Директор с удовольствием отметил, что атмосфера разрядилась.
— Ишь, какой смелый нашелся! — сказал он, а Федор Болиславович тут же продолжил игру:
— Данила Акимович! Так вот давай с этого храбреца и начнем: отведем его в сторонку, и пусть он за всех трусов пострадает маленько.
— А что? Дельное предложение! — сказал директор.
И он увидел, что Оганесян тоже сорвал с себя чулок, его примеру последовала Томка Зырянова, за ней — Игорь Цветов, за Игорем — Нюша Морозова, а за ними и все остальные. Последним снял маску руководитель операции Ваня Иванов. Все заговорщики улыбались, но глаза их смотрели настороженно: мол, а что будет дальше?
Директор снова заговорил:
— Так, Федор Болиславович: я думаю, что сегодня наказание крапивой можно отложить, но проведем это мероприятие завтра по окончании уроков перед всем классом. Девочек помилуем, все-таки слабый пол, а остальных гангстеров будем класть на учительский стол и поочередно, значит, крапивой. Чтобы на всю жизнь запомнили.
— Есть! Будет исполнено, — сказал преподаватель труда, и тут же все заговорщики расхохотались вовсю, а некоторые даже запрыгали от удовольствия. Одна только Луиза оставалась серьезной и вертела головой со своими куцыми, торчащими над ушами косичками.
Данила Акимович поднял руку.
— Так! Тихо, граждане! Нам еще одно дело предстоит: следствие проведем. Запомните: обвиняемых до поры тут не будет, все будут только свидетелями.
«Свидетели» перестали улыбаться. Они старались понять, затевает ли директор новую игру или разговор пойдет серьезный.

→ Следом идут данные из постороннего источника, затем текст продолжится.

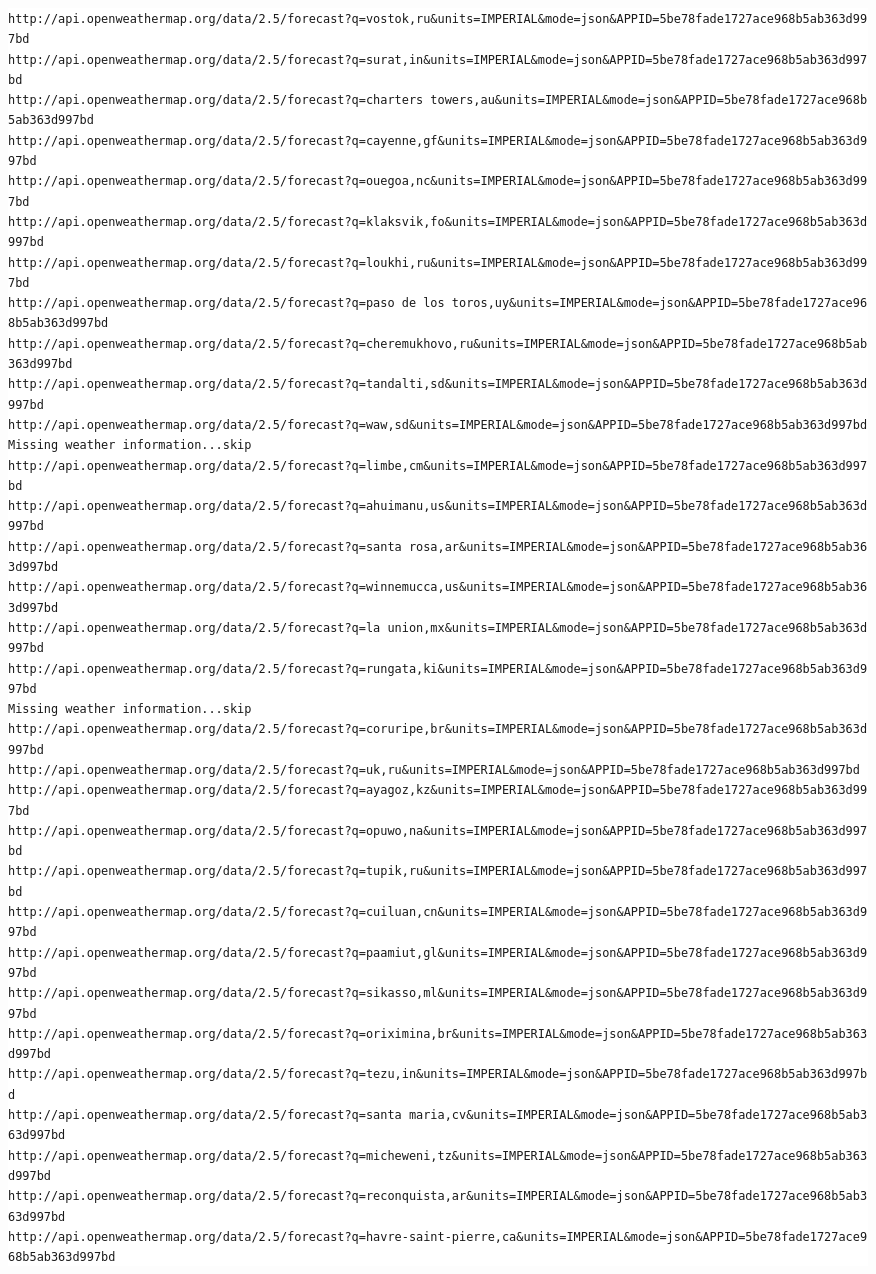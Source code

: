    http://api.openweathermap.org/data/2.5/forecast?q=vostok,ru&units=IMPERIAL&mode=json&APPID=5be78fade1727ace968b5ab363d997bd
    http://api.openweathermap.org/data/2.5/forecast?q=surat,in&units=IMPERIAL&mode=json&APPID=5be78fade1727ace968b5ab363d997bd
    http://api.openweathermap.org/data/2.5/forecast?q=charters towers,au&units=IMPERIAL&mode=json&APPID=5be78fade1727ace968b5ab363d997bd
    http://api.openweathermap.org/data/2.5/forecast?q=cayenne,gf&units=IMPERIAL&mode=json&APPID=5be78fade1727ace968b5ab363d997bd
    http://api.openweathermap.org/data/2.5/forecast?q=ouegoa,nc&units=IMPERIAL&mode=json&APPID=5be78fade1727ace968b5ab363d997bd
    http://api.openweathermap.org/data/2.5/forecast?q=klaksvik,fo&units=IMPERIAL&mode=json&APPID=5be78fade1727ace968b5ab363d997bd
    http://api.openweathermap.org/data/2.5/forecast?q=loukhi,ru&units=IMPERIAL&mode=json&APPID=5be78fade1727ace968b5ab363d997bd
    http://api.openweathermap.org/data/2.5/forecast?q=paso de los toros,uy&units=IMPERIAL&mode=json&APPID=5be78fade1727ace968b5ab363d997bd
    http://api.openweathermap.org/data/2.5/forecast?q=cheremukhovo,ru&units=IMPERIAL&mode=json&APPID=5be78fade1727ace968b5ab363d997bd
    http://api.openweathermap.org/data/2.5/forecast?q=tandalti,sd&units=IMPERIAL&mode=json&APPID=5be78fade1727ace968b5ab363d997bd
    http://api.openweathermap.org/data/2.5/forecast?q=waw,sd&units=IMPERIAL&mode=json&APPID=5be78fade1727ace968b5ab363d997bd
    Missing weather information...skip
    http://api.openweathermap.org/data/2.5/forecast?q=limbe,cm&units=IMPERIAL&mode=json&APPID=5be78fade1727ace968b5ab363d997bd
    http://api.openweathermap.org/data/2.5/forecast?q=ahuimanu,us&units=IMPERIAL&mode=json&APPID=5be78fade1727ace968b5ab363d997bd
    http://api.openweathermap.org/data/2.5/forecast?q=santa rosa,ar&units=IMPERIAL&mode=json&APPID=5be78fade1727ace968b5ab363d997bd
    http://api.openweathermap.org/data/2.5/forecast?q=winnemucca,us&units=IMPERIAL&mode=json&APPID=5be78fade1727ace968b5ab363d997bd
    http://api.openweathermap.org/data/2.5/forecast?q=la union,mx&units=IMPERIAL&mode=json&APPID=5be78fade1727ace968b5ab363d997bd
    http://api.openweathermap.org/data/2.5/forecast?q=rungata,ki&units=IMPERIAL&mode=json&APPID=5be78fade1727ace968b5ab363d997bd
    Missing weather information...skip
    http://api.openweathermap.org/data/2.5/forecast?q=coruripe,br&units=IMPERIAL&mode=json&APPID=5be78fade1727ace968b5ab363d997bd
    http://api.openweathermap.org/data/2.5/forecast?q=uk,ru&units=IMPERIAL&mode=json&APPID=5be78fade1727ace968b5ab363d997bd
    http://api.openweathermap.org/data/2.5/forecast?q=ayagoz,kz&units=IMPERIAL&mode=json&APPID=5be78fade1727ace968b5ab363d997bd
    http://api.openweathermap.org/data/2.5/forecast?q=opuwo,na&units=IMPERIAL&mode=json&APPID=5be78fade1727ace968b5ab363d997bd
    http://api.openweathermap.org/data/2.5/forecast?q=tupik,ru&units=IMPERIAL&mode=json&APPID=5be78fade1727ace968b5ab363d997bd
    http://api.openweathermap.org/data/2.5/forecast?q=cuiluan,cn&units=IMPERIAL&mode=json&APPID=5be78fade1727ace968b5ab363d997bd
    http://api.openweathermap.org/data/2.5/forecast?q=paamiut,gl&units=IMPERIAL&mode=json&APPID=5be78fade1727ace968b5ab363d997bd
    http://api.openweathermap.org/data/2.5/forecast?q=sikasso,ml&units=IMPERIAL&mode=json&APPID=5be78fade1727ace968b5ab363d997bd
    http://api.openweathermap.org/data/2.5/forecast?q=oriximina,br&units=IMPERIAL&mode=json&APPID=5be78fade1727ace968b5ab363d997bd
    http://api.openweathermap.org/data/2.5/forecast?q=tezu,in&units=IMPERIAL&mode=json&APPID=5be78fade1727ace968b5ab363d997bd
    http://api.openweathermap.org/data/2.5/forecast?q=santa maria,cv&units=IMPERIAL&mode=json&APPID=5be78fade1727ace968b5ab363d997bd
    http://api.openweathermap.org/data/2.5/forecast?q=micheweni,tz&units=IMPERIAL&mode=json&APPID=5be78fade1727ace968b5ab363d997bd
    http://api.openweathermap.org/data/2.5/forecast?q=reconquista,ar&units=IMPERIAL&mode=json&APPID=5be78fade1727ace968b5ab363d997bd
    http://api.openweathermap.org/data/2.5/forecast?q=havre-saint-pierre,ca&units=IMPERIAL&mode=json&APPID=5be78fade1727ace968b5ab363d997bd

Данила Акимович сложил ладони рупором и крикнул:
— Раиса Петровна, просим!
Учительница и Хмелев появились очень быстро. До этого они уже стояли у пролома, прислушиваясь к разговорам возле бани. Увидев, как одеты ее воспитанники, учительница прижала пальцы к щекам, сказав с ужасом: «Боже ты мой!», но тут же рассмеялась и добавила: «Ой, не могу!»
Не так держал себя Хмелев. Он по-прежнему опирался правой ногой только на пятку, но стоял, слегка выпятив грудь, плотно сжав губы. Весь его мрачный вид говорил: «Да, это я вас выдал. Теперь делайте со мной что хотите». Заговорщики, в свою очередь, угрюмо смотрели на него и переглядывались между собой. Атмосфера снова начала сгущаться. На этот раз ее. разрядил Федор Болиславович:
— Я так полагаю,— сказал он,— допрашивать свидетелей стоя утомительно будет. Может, пройдем вон туда, на бревнышках посидим? — И он указал на дальний угол двора, где начинали строить какой-то дом.

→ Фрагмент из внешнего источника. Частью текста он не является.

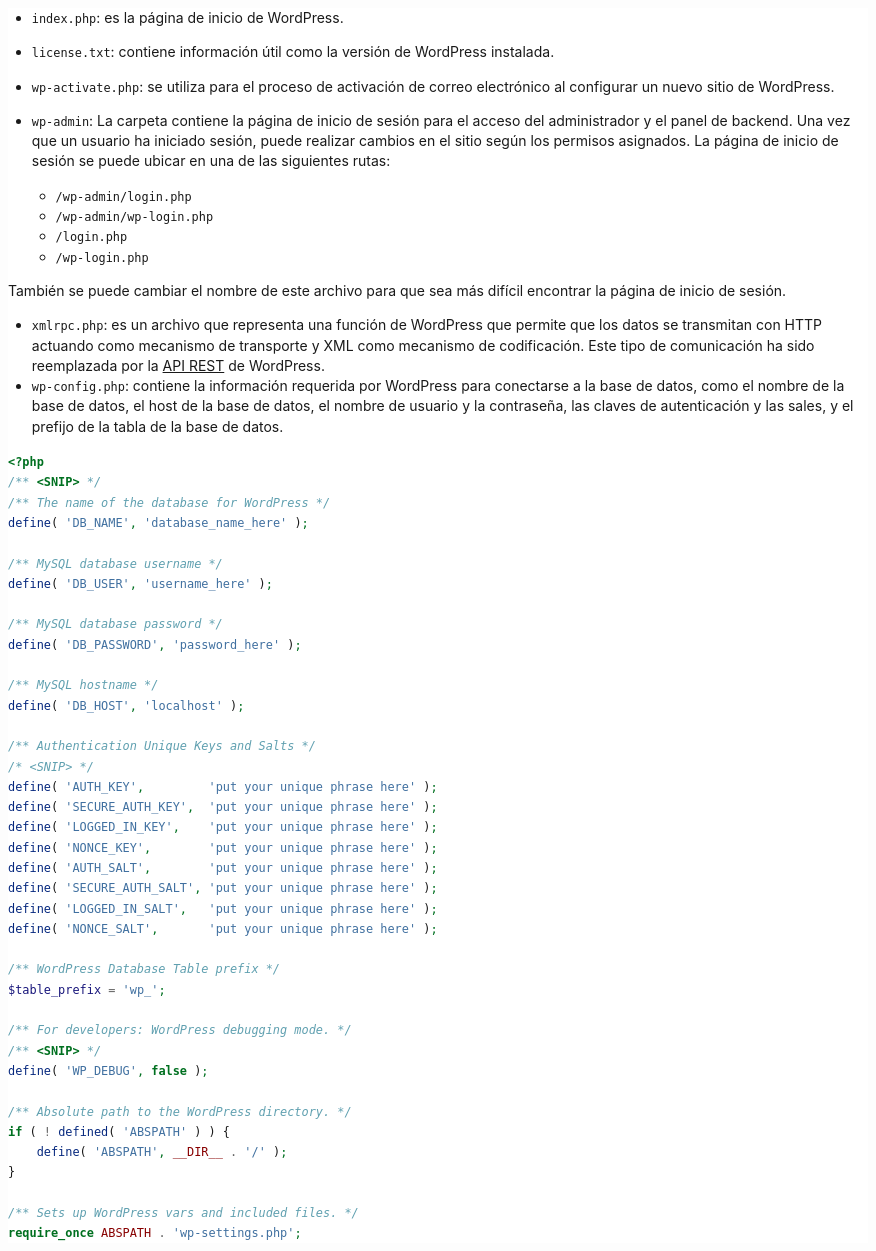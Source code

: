 - `index.php`: es la página de inicio de WordPress. 
- `license.txt`: contiene información útil como la versión de WordPress instalada.
- `wp-activate.php`: se utiliza para el proceso de activación de correo electrónico al configurar un nuevo sitio de WordPress.
- `wp-admin`: La carpeta contiene la página de inicio de sesión para el acceso del administrador y el panel de backend. Una vez que un usuario ha iniciado sesión, puede realizar cambios en el sitio según los permisos asignados. La página de inicio de sesión se puede ubicar en una de las siguientes rutas:

	- `/wp-admin/login.php`
	- `/wp-admin/wp-login.php`
	- `/login.php`
	- `/wp-login.php`

También se puede cambiar el nombre de este archivo para que sea más difícil encontrar la página de inicio de sesión.

- `xmlrpc.php`: es un archivo que representa una función de WordPress que permite que los datos se transmitan con HTTP actuando como mecanismo de transporte y XML como mecanismo de codificación. Este tipo de comunicación ha sido reemplazada por la [API REST](https://developer.wordpress.org/rest-api/reference) de WordPress.
- `wp-config.php`:  contiene la información requerida por WordPress para conectarse a la base de datos, como el nombre de la base de datos, el host de la base de datos, el nombre de usuario y la contraseña, las claves de autenticación y las sales, y el prefijo de la tabla de la base de datos.

```php
<?php
/** <SNIP> */
/** The name of the database for WordPress */
define( 'DB_NAME', 'database_name_here' );

/** MySQL database username */
define( 'DB_USER', 'username_here' );

/** MySQL database password */
define( 'DB_PASSWORD', 'password_here' );

/** MySQL hostname */
define( 'DB_HOST', 'localhost' );

/** Authentication Unique Keys and Salts */
/* <SNIP> */
define( 'AUTH_KEY',         'put your unique phrase here' );
define( 'SECURE_AUTH_KEY',  'put your unique phrase here' );
define( 'LOGGED_IN_KEY',    'put your unique phrase here' );
define( 'NONCE_KEY',        'put your unique phrase here' );
define( 'AUTH_SALT',        'put your unique phrase here' );
define( 'SECURE_AUTH_SALT', 'put your unique phrase here' );
define( 'LOGGED_IN_SALT',   'put your unique phrase here' );
define( 'NONCE_SALT',       'put your unique phrase here' );

/** WordPress Database Table prefix */
$table_prefix = 'wp_';

/** For developers: WordPress debugging mode. */
/** <SNIP> */
define( 'WP_DEBUG', false );

/** Absolute path to the WordPress directory. */
if ( ! defined( 'ABSPATH' ) ) {
	define( 'ABSPATH', __DIR__ . '/' );
}

/** Sets up WordPress vars and included files. */
require_once ABSPATH . 'wp-settings.php';
```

Директор одобрил это предложение, и скоро все очутились внутри будущего сруба, в который строители успели уложить только два венца. Директор и Федор Болиславович сели на них в самом углу сруба, остальные разместились по обе стороны от них.
— Так! — сказал Данила Акимович.— С кого начинать — нам все равно. Может, кто захочет первым давать показания?

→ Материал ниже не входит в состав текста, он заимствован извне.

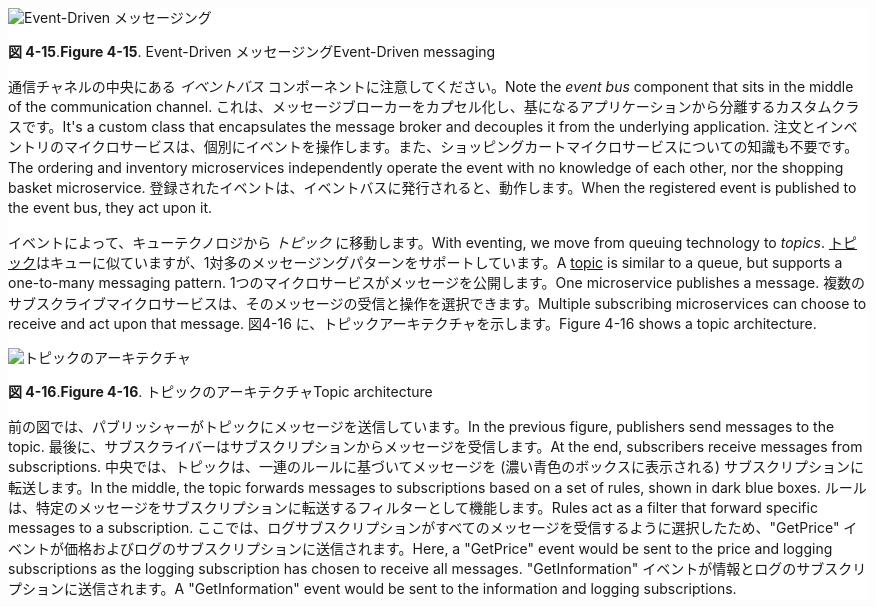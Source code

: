 ![Event-Driven メッセージング](./media/event-driven-messaging.png)

<span data-ttu-id="726f8-270">**図 4-15**.</span><span class="sxs-lookup"><span data-stu-id="726f8-270">**Figure 4-15**.</span></span> <span data-ttu-id="726f8-271">Event-Driven メッセージング</span><span class="sxs-lookup"><span data-stu-id="726f8-271">Event-Driven messaging</span></span>

<span data-ttu-id="726f8-272">通信チャネルの中央にある *イベントバス* コンポーネントに注意してください。</span><span class="sxs-lookup"><span data-stu-id="726f8-272">Note the *event bus* component that sits in the middle of the communication channel.</span></span> <span data-ttu-id="726f8-273">これは、メッセージブローカーをカプセル化し、基になるアプリケーションから分離するカスタムクラスです。</span><span class="sxs-lookup"><span data-stu-id="726f8-273">It's a custom class that encapsulates the message broker and decouples it from the underlying application.</span></span> <span data-ttu-id="726f8-274">注文とインベントリのマイクロサービスは、個別にイベントを操作します。また、ショッピングカートマイクロサービスについての知識も不要です。</span><span class="sxs-lookup"><span data-stu-id="726f8-274">The ordering and inventory microservices independently operate the event with no knowledge of each other, nor the shopping basket microservice.</span></span> <span data-ttu-id="726f8-275">登録されたイベントは、イベントバスに発行されると、動作します。</span><span class="sxs-lookup"><span data-stu-id="726f8-275">When the registered event is published to the event bus, they act upon it.</span></span>

<span data-ttu-id="726f8-276">イベントによって、キューテクノロジから *トピック* に移動します。</span><span class="sxs-lookup"><span data-stu-id="726f8-276">With eventing, we move from queuing technology to *topics*.</span></span> <span data-ttu-id="726f8-277">[トピック](/azure/service-bus-messaging/service-bus-dotnet-how-to-use-topics-subscriptions)はキューに似ていますが、1対多のメッセージングパターンをサポートしています。</span><span class="sxs-lookup"><span data-stu-id="726f8-277">A [topic](/azure/service-bus-messaging/service-bus-dotnet-how-to-use-topics-subscriptions) is similar to a queue, but supports a one-to-many messaging pattern.</span></span> <span data-ttu-id="726f8-278">1つのマイクロサービスがメッセージを公開します。</span><span class="sxs-lookup"><span data-stu-id="726f8-278">One microservice publishes a message.</span></span> <span data-ttu-id="726f8-279">複数のサブスクライブマイクロサービスは、そのメッセージの受信と操作を選択できます。</span><span class="sxs-lookup"><span data-stu-id="726f8-279">Multiple subscribing microservices can choose to receive and act upon that message.</span></span> <span data-ttu-id="726f8-280">図4-16 に、トピックアーキテクチャを示します。</span><span class="sxs-lookup"><span data-stu-id="726f8-280">Figure 4-16 shows a topic architecture.</span></span>

![トピックのアーキテクチャ](./media/topic-architecture.png)

<span data-ttu-id="726f8-282">**図 4-16**.</span><span class="sxs-lookup"><span data-stu-id="726f8-282">**Figure 4-16**.</span></span> <span data-ttu-id="726f8-283">トピックのアーキテクチャ</span><span class="sxs-lookup"><span data-stu-id="726f8-283">Topic architecture</span></span>

<span data-ttu-id="726f8-284">前の図では、パブリッシャーがトピックにメッセージを送信しています。</span><span class="sxs-lookup"><span data-stu-id="726f8-284">In the previous figure, publishers send messages to the topic.</span></span> <span data-ttu-id="726f8-285">最後に、サブスクライバーはサブスクリプションからメッセージを受信します。</span><span class="sxs-lookup"><span data-stu-id="726f8-285">At the end, subscribers receive messages from subscriptions.</span></span> <span data-ttu-id="726f8-286">中央では、トピックは、一連のルールに基づいてメッセージを (濃い青色のボックスに表示される) サブスクリプションに転送します。</span><span class="sxs-lookup"><span data-stu-id="726f8-286">In the middle, the topic forwards messages to subscriptions based on a set of rules, shown in dark blue boxes.</span></span> <span data-ttu-id="726f8-287">ルールは、特定のメッセージをサブスクリプションに転送するフィルターとして機能します。</span><span class="sxs-lookup"><span data-stu-id="726f8-287">Rules act as a filter that forward specific messages to a subscription.</span></span> <span data-ttu-id="726f8-288">ここでは、ログサブスクリプションがすべてのメッセージを受信するように選択したため、"GetPrice" イベントが価格およびログのサブスクリプションに送信されます。</span><span class="sxs-lookup"><span data-stu-id="726f8-288">Here, a "GetPrice" event would be sent to the price and logging subscriptions as the logging subscription has chosen to receive all messages.</span></span>  <span data-ttu-id="726f8-289">"GetInformation" イベントが情報とログのサブスクリプションに送信されます。</span><span class="sxs-lookup"><span data-stu-id="726f8-289">A "GetInformation" event would be sent to the information and logging subscriptions.</span></span>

Гришка Иннокентьев поднял руку, улыбаясь, и встал.
— Я хочу. А про что?
— Да вот нужно, понимаешь, узнать, кто что видел во вторник, когда Мокеевой бросали записки, а она их не читала. Ты готов отвечать?
— Ага. Готов.
— Значит, такой вопрос: во вторник по окончании последнего урока ты когда вышел из класса?
Иннокентьев немного подумал.
— Я, значит, так... Я вскочил, когда раздался звонок, а Раиса Петровна сказала: «Иннокентьев, садись и запиши домашнее задание». Я, значит, сел, а потом Раиса Петровна сказала: «Все, ребята, до завтра!» И я рванул.
— Ас тобой еще кто-нибудь рванул? — спросил Федор Болиславович.
— Ну как же! Еще несколько человек рванули. В дверях толкучка получилась.
— А кто да кто с тобой рванул, не помнишь? — спросил директор.
Иннокентьев молчал, стараясь припомнить, но тут поднялся Ваня Иванов.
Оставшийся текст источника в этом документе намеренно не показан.